Sunday, June 21, 2009

Daddy, Dear, You Know You're Still Number One

I feel like nothing I write could possibly do justice to how I feel about my Daddy. Yes, I'm 20 years old and I still call him Daddy, and I always will. I am the epitome of Daddy's little girl. He has shown me how I deserve to be treated by a man in my life, always been supportive of everything that I do, and has become a great spiritual leader for our family. We have so much fun together and laugh constantly. I love him so much and am so thankful for him!

side note: he informed me that I am probably going to get swine flu at camp because apparently that's what is happening and I am now taking vitamins every day. zoo chews. yummm. thanks, Daddy.

Wednesday, June 17, 2009

"I Feel Like We Just Signed A Marriage License"
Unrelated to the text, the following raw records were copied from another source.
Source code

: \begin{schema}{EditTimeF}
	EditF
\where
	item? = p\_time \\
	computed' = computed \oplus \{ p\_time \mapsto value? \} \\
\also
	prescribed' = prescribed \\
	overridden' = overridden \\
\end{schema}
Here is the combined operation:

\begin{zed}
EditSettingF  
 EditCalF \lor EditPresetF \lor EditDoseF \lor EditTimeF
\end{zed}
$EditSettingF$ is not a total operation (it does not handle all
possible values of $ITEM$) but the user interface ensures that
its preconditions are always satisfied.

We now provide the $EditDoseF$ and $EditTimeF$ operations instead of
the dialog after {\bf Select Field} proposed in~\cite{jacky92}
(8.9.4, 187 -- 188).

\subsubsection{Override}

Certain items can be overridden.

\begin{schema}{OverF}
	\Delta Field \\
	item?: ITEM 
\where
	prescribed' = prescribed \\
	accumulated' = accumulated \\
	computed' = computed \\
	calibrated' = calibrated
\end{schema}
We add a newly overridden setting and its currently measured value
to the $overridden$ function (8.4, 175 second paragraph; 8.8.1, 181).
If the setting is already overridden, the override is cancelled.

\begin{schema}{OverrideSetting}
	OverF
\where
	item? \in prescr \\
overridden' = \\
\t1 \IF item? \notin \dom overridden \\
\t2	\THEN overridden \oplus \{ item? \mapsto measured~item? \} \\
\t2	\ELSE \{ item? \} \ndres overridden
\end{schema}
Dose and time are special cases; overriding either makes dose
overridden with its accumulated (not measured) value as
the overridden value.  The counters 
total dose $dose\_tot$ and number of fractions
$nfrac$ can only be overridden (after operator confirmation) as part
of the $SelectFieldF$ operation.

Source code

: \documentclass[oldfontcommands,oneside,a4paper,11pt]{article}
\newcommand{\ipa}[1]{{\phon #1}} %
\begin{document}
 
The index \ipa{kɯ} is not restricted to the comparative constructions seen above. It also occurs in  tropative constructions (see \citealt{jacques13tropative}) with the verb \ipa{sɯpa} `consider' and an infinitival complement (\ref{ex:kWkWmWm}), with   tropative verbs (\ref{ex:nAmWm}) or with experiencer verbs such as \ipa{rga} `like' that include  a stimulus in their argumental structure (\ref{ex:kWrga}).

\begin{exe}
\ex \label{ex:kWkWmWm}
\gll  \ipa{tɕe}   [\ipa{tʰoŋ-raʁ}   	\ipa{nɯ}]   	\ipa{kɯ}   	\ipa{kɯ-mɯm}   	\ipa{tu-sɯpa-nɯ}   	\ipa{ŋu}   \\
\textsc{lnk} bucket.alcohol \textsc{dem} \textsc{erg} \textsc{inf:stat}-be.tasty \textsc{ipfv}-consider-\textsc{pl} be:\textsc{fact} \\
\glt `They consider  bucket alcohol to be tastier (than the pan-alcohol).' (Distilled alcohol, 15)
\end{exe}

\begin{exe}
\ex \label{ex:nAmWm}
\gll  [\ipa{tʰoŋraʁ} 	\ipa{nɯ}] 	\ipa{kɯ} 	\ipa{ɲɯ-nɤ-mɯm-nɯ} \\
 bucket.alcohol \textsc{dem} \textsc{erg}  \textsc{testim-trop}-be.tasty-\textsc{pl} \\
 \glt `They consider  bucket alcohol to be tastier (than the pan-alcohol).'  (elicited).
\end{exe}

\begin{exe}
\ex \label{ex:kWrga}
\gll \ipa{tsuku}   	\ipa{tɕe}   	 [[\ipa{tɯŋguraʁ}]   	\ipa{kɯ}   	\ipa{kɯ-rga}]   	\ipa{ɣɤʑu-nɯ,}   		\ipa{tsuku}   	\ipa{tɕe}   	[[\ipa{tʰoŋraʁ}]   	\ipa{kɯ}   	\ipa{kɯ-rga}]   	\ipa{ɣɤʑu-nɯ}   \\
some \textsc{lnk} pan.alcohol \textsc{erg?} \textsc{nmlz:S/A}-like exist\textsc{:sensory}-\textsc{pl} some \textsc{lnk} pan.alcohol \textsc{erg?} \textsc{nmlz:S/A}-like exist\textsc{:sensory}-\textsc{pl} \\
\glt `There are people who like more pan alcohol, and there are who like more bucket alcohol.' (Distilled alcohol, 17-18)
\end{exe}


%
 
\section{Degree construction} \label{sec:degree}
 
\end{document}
Yesterday morning my dear friend Lindsey Carter and I signed our lease for the upcoming year! I still can hardly believe that we haven't even know each other very long. I met Linds toward the end of my freshman year when she made a visit for Jessi's senior spotlight. We hung out for a couple hours and that was the extent of our relationship. When I found out that she was transferring back to North Ga this past fall, I just thought it would be fun to have another member of our AGD family here. I am so blessed to have her in my life. Without Linds, I wouldn't have someone to document my life through pictures, cry happy tears with on the way back from a Wal Mart trip, make m&m pancakes with, stalk Karen Kingsbury and Dave Barnes, eat crazy core Skittles and sour gummy Starburts with, and pull all nighters. But more than that, she shares my heart, no matter what it's feeling that day. I don't know how I made it 19 years without her friendship. As one of our Alpha Gam songs goes, "got along without you before [I] met you, can't get along with you now"

the day we met
bid day '09
my first trip to Preacher's Rock

some words from my favorite Lindsey:
My dearest, favorite Cait,
Friend, sister, and soulmate,
Little did we know last April on that day
That we would be roommates somewhere along the way.
I said, "hi, you're fam, let's take a photo!"
And strangely enough, you didn't say "no"
Because of Karen we formed a bond
(and of her we are still very fond).
The Baxters are your family, too.
Just because of that, my love for you grew.
You share my jokes & tears & fears
& I wish I'd known you in previous years.
I love surprises of starburst and skittles,
& I'm ever-thankful for your 2 littles!
I am jealous of your espanol,
& talking like you is my life goal.
Right now I'm sitting in a boring class
Wishing I had some chocolate milk in a glass
& also that I could just go to bed
& yes, my friend, that's what she said.
Later when you live elsewhere, I'll come to visit
On a plane my kids will all sit
To come to visit the United Nations
^that's what Linds says my house will be with all my adopted kids^
Made of Mexicans, Africans, Chinese, & Haitians
Thanks for liking it when I act like your mom
Because I think you're "the bomb.com"

A Little Gold Rush College Town

Monday I came up to Dahlonega to spend some time with Savannah. She is taking classes and since I am doing nothing productive whatsoever at home, we decided it was time for a visit. Monday afternoon began with a long overdue trip to the outlets upon the discovery of the awesome shorts Sav was wearing. It was love at first sight and I could hear them calling to me all the way from Dawsonville. When we got back we discovered that we are getting old. When compared to the shorts I wore last summer, my shorts of summer 09 are a good 2 inches longer. Thank you modesty for prompting me to cover up my large backside. If you're lucky, I might even produce and ode much like that dedicated to the greatest fashion find of 08, and if that actually means something to you, then you have been a faithful bloggy friend for a long time and are much appreciated. Anyway, our return to the apartment was accompanied with the discovery of some way outdated milk (I'm talking end of April here people) in the fridge that our roommates were so kind to leave us and dirty dishes, both of which did produce some good laughs. Welcome back Cait and Sav, compliments of living with strangers. We did a mass dump of the fridge and hauled 3 huge bags all throughout Owen Hall to the dumpster. I tell you what, we felt like we were doing a Biggest Loser challenge (which in turn reminded us that we have not stuck with the 30 Day Shred like we were supposed to). Kristin graced us with her presence about 9:00, smack dab in the middle of Bachelorette so she's lucky we love her so much. For the rest of the night we enjoyed our favorite snack of cinnamon rolls and talked each other's ears off. Kristin and I didn't shut up until about 3:30. It had been way too long.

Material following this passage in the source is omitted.